Dado que no puedo expresar aquí toda la riqueza de este importante documento papal, me limitaré a presentar su programa de preparación del Gran Jubileo, elaborado luego de una amplia consulta a los Obispos y Cardenales del mundo entero. Dicha preparación tendría dos fases.

La primera fase (1995-1996) sería ante-preparatoria y se caracterizaría por un serio examen de conciencia de la Iglesia, para que ésta asumiera con una conciencia más viva el pecado de sus hijos, recordando los pecados contra la unidad del Pueblo de Dios, la aquiescencia con métodos de intolerancia y de violencia en el servicio a la verdad, las responsabilidades de los cristianos en relación a los males de nuestro tiempo, la imperfecta recepción del último Concilio, etc. En esta fase la Iglesia prestaría gran atención al testimonio de los santos y mártires de nuestro tiempo. En ese período se harían también Sínodos de carácter continental. En América se llevaría a cabo el primer Sínodo panamericano.

La segunda fase, la propiamente preparatoria, se desarrollaría a lo largo de tres años (1997-1999) y tendría una estructura trinitaria:
· 1997 sería un año dedicado a Cristo, único Salvador del mundo, a la Sagrada Escritura, al sacramento del Bautismo (fundamento de la existencia cristiana), a la virtud de la fe, al testimonio, a la catequesis, y a María como Madre del Hijo de Dios.
· 1998 sería un año dedicado al Espíritu Santo y a su presencia santificadora en la Iglesia, al sacramento de la Confirmación, a la nueva evangelización, a la virtud de la esperanza, a la unidad de la Iglesia, y a María como mujer dócil a la voz del Espíritu.
· 1999 sería un año dedicado al camino hacia Dios Padre, al sacramento de la Penitencia, a la virtud de la caridad, a la opción preferencial por los pobres, a la confrontación con el secularismo, al diálogo interreligioso, y a María como hija predilecta del Padre.

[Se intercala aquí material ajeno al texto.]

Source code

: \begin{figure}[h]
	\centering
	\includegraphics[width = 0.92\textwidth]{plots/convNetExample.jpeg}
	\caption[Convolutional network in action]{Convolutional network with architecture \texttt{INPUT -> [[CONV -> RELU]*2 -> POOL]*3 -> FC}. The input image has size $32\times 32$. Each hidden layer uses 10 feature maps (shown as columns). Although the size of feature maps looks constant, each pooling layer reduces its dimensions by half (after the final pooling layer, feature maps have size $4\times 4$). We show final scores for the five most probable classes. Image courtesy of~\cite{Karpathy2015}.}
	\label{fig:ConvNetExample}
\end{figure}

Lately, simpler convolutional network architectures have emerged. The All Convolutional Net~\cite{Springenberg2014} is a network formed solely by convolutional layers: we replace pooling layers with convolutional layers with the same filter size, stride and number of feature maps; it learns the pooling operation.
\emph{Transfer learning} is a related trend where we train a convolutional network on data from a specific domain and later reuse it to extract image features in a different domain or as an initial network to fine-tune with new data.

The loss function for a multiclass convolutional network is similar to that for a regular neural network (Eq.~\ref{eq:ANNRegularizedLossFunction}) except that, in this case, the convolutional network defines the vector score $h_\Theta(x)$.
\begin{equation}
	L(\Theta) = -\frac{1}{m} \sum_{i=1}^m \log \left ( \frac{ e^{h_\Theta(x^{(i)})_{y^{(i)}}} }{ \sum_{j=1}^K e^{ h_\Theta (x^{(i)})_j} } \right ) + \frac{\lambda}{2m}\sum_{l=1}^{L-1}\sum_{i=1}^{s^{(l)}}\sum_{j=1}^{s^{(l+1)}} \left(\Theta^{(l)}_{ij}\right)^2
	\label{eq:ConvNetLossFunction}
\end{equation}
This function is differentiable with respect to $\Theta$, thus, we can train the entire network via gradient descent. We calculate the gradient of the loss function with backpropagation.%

Finalmente, el año 2000 se celebraría el Gran Jubileo, con el objetivo de la glorificación de la Santísima Trinidad. Sería un año dedicado intensamente al sacramento de la Eucaristía. En Roma se celebraría un Congreso Eucarístico Internacional. El Papa aspiraba a que ese año se realizara además un significativo encuentro pan-cristiano.

Al final de esta carta apostólica, Juan Pablo II invitó a los fieles a orar al Señor para que el Espíritu Santo moviera sus corazones, disponiéndolos a celebrar con renovada fe y generosa participación el gran acontecimiento jubilar.